While football hasn’t been seen as a sport as dangerous to its participants as boxing, that’s changing—and if subconcussive, repetitive blows are a threat to brain health, perceptions of the sport could change dramatically. The numbers Bazarian is collecting are steep. “After the first practice, we looked at one player’s helmet impact data on the computer, and he’d been hit 70 times,” Bazarian says. “Seventy times, one player, one practice—it wasn’t even a game. So over the course of the season, players are going to be hit on the order of a thousand times or so, I think.”

The public health implications, he notes, are significant. “There are thousands of 9- and 10-year-olds playing Pop Warner football. They may play competitively for 8 to 10 years. If these low-level head hits cause injury, and if this injury builds up from year to year, we’d better find out. And we’d better find out soon.”

footballFOR THE RECORD: Kirsten Ross ’11, a health project coordinator in the Department of Emergency Medicine, assists Bazarian, wirelessly downloading the data collected on each helmet after every game and practice of the season. (Photo: Adam Fenster)

So many Rochester players were prepared to take part that Bazarian had to turn some away. He hopes to secure further funding to put helmets outfitted with sensors on all players and to follow his subjects for several years.

“I think it’s the nature of the student who’s drawn to this University—it’s a research university,” says athletic trainer Eric Rozen. Bazarian credits him with making the study possible, a vital liaison between players and researchers. “He has a lot of credibility with the players that I don’t have, and they know he’s looking out for their best interest.”

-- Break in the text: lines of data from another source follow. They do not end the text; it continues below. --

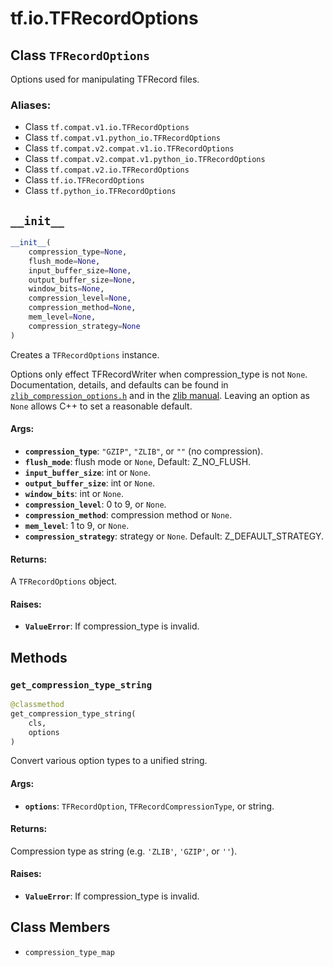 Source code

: <div itemscope itemtype="http://developers.google.com/ReferenceObject">
<meta itemprop="name" content="tf.io.TFRecordOptions" />
<meta itemprop="path" content="Stable" />
<meta itemprop="property" content="__init__"/>
<meta itemprop="property" content="get_compression_type_string"/>
<meta itemprop="property" content="compression_type_map"/>
</div>

# tf.io.TFRecordOptions

## Class `TFRecordOptions`

Options used for manipulating TFRecord files.



### Aliases:

* Class `tf.compat.v1.io.TFRecordOptions`
* Class `tf.compat.v1.python_io.TFRecordOptions`
* Class `tf.compat.v2.compat.v1.io.TFRecordOptions`
* Class `tf.compat.v2.compat.v1.python_io.TFRecordOptions`
* Class `tf.compat.v2.io.TFRecordOptions`
* Class `tf.io.TFRecordOptions`
* Class `tf.python_io.TFRecordOptions`

<!-- Placeholder for "Used in" -->


<h2 id="__init__"><code>__init__</code></h2>

``` python
__init__(
    compression_type=None,
    flush_mode=None,
    input_buffer_size=None,
    output_buffer_size=None,
    window_bits=None,
    compression_level=None,
    compression_method=None,
    mem_level=None,
    compression_strategy=None
)
```

Creates a `TFRecordOptions` instance.

Options only effect TFRecordWriter when compression_type is not `None`.
Documentation, details, and defaults can be found in
[`zlib_compression_options.h`](https://www.tensorflow.org/code/tensorflow/core/lib/io/zlib_compression_options.h)
and in the [zlib manual](http://www.zlib.net/manual.html).
Leaving an option as `None` allows C++ to set a reasonable default.

#### Args:


* <b>`compression_type`</b>: `"GZIP"`, `"ZLIB"`, or `""` (no compression).
* <b>`flush_mode`</b>: flush mode or `None`, Default: Z_NO_FLUSH.
* <b>`input_buffer_size`</b>: int or `None`.
* <b>`output_buffer_size`</b>: int or `None`.
* <b>`window_bits`</b>: int or `None`.
* <b>`compression_level`</b>: 0 to 9, or `None`.
* <b>`compression_method`</b>: compression method or `None`.
* <b>`mem_level`</b>: 1 to 9, or `None`.
* <b>`compression_strategy`</b>: strategy or `None`. Default: Z_DEFAULT_STRATEGY.


#### Returns:

A `TFRecordOptions` object.



#### Raises:


* <b>`ValueError`</b>: If compression_type is invalid.



## Methods

<h3 id="get_compression_type_string"><code>get_compression_type_string</code></h3>

``` python
@classmethod
get_compression_type_string(
    cls,
    options
)
```

Convert various option types to a unified string.


#### Args:


* <b>`options`</b>: `TFRecordOption`, `TFRecordCompressionType`, or string.


#### Returns:

Compression type as string (e.g. `'ZLIB'`, `'GZIP'`, or `''`).



#### Raises:


* <b>`ValueError`</b>: If compression_type is invalid.



## Class Members

* `compression_type_map` <a id="compression_type_map"></a>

While team members are interested in the research, they’re not preoccupied with the hazards of the sport. Still, “it would be hard for it not to be a concern,” says Rozen. “It’s been so out there in the public.”

“While on the field in practice and in games, I don’t feel any more or less aware of the hits I am taking, but since we now must turn in the special helmets each night after practice, I find myself looking back on any headache-inducing hits and wondering what kind of damage it may cause to my brain or what kind of force was produced. Basically, I’m very interested in the results,” says Brendan Pigeon ’13, a mechanical engineering major from Oneonta, N.Y. A linebacker for the team’s defense, Pigeon is involved in the majority of plays on the field. With 60 to 80 plays in a game, “I probably have helmet-to-helmet contact on 40 to 50 of them,” he estimates.

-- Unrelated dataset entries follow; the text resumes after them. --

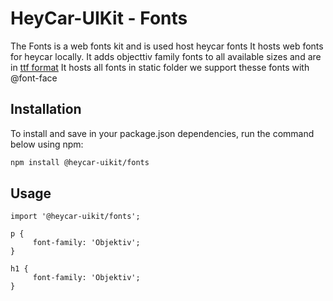 # HeyCar-UIKit - Fonts

The Fonts is a web fonts kit and is used host heycar fonts
It hosts web fonts for heycar locally. It adds objecttiv family fonts to all available sizes and are in [ttf format](https://en.wikipedia.org/wiki/TrueType)
It hosts all fonts in static folder we support thesse fonts with @font-face

## Installation

To install and save in your package.json dependencies, run the command below using npm:

```bash
npm install @heycar-uikit/fonts
```

## Usage

```tsx
import '@heycar-uikit/fonts';

p {
     font-family: 'Objektiv';
}

h1 {
     font-family: 'Objektiv';
}
```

football (Illustration: Steve Boerner for Rochester Review)

The research exemplifies Medical Center–College collaboration with the participation not just of the football team but also of DTI “guru”—in Bazarian’s words—Jianhui Zhong, a professor of imaging sciences and biomedical engineering at the School of Medicine and Dentistry, and Eric Blackman, a professor of physics and astronomy in the College, who will interpret the impact data when the season ends.

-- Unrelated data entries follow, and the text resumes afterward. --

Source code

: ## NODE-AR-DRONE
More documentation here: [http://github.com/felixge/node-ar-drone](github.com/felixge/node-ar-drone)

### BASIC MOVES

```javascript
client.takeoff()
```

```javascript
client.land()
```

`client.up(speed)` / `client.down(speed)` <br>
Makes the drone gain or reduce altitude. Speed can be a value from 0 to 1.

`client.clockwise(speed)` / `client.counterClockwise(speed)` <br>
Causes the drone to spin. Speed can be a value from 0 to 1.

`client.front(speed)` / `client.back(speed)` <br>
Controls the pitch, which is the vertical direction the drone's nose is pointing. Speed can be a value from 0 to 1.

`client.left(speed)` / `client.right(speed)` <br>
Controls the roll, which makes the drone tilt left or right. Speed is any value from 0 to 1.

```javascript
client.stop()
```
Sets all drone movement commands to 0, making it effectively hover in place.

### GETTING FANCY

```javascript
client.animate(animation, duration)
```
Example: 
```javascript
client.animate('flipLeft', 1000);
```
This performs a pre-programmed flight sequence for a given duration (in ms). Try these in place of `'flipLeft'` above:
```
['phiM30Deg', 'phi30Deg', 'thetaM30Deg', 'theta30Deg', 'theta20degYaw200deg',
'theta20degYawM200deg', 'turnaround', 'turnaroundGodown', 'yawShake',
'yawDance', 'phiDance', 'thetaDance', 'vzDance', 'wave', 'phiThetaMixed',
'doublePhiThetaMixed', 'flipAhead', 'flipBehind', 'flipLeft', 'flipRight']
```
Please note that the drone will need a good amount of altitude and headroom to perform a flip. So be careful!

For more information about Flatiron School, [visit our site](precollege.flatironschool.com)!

Bazarian is hopeful that, if he’s able to follow the students for several years, he’ll find that the brain recovers when it’s given adequate rest. “That would be best case scenario: if we see any damage, with rest, it goes away.”

The investigations could also point the way to a threshold, a number of blows or a collective force at which coaches and trainers know it’s imperative to pull a player out of a game.

“Maybe the information could be used in a preventive kind of way,” he says.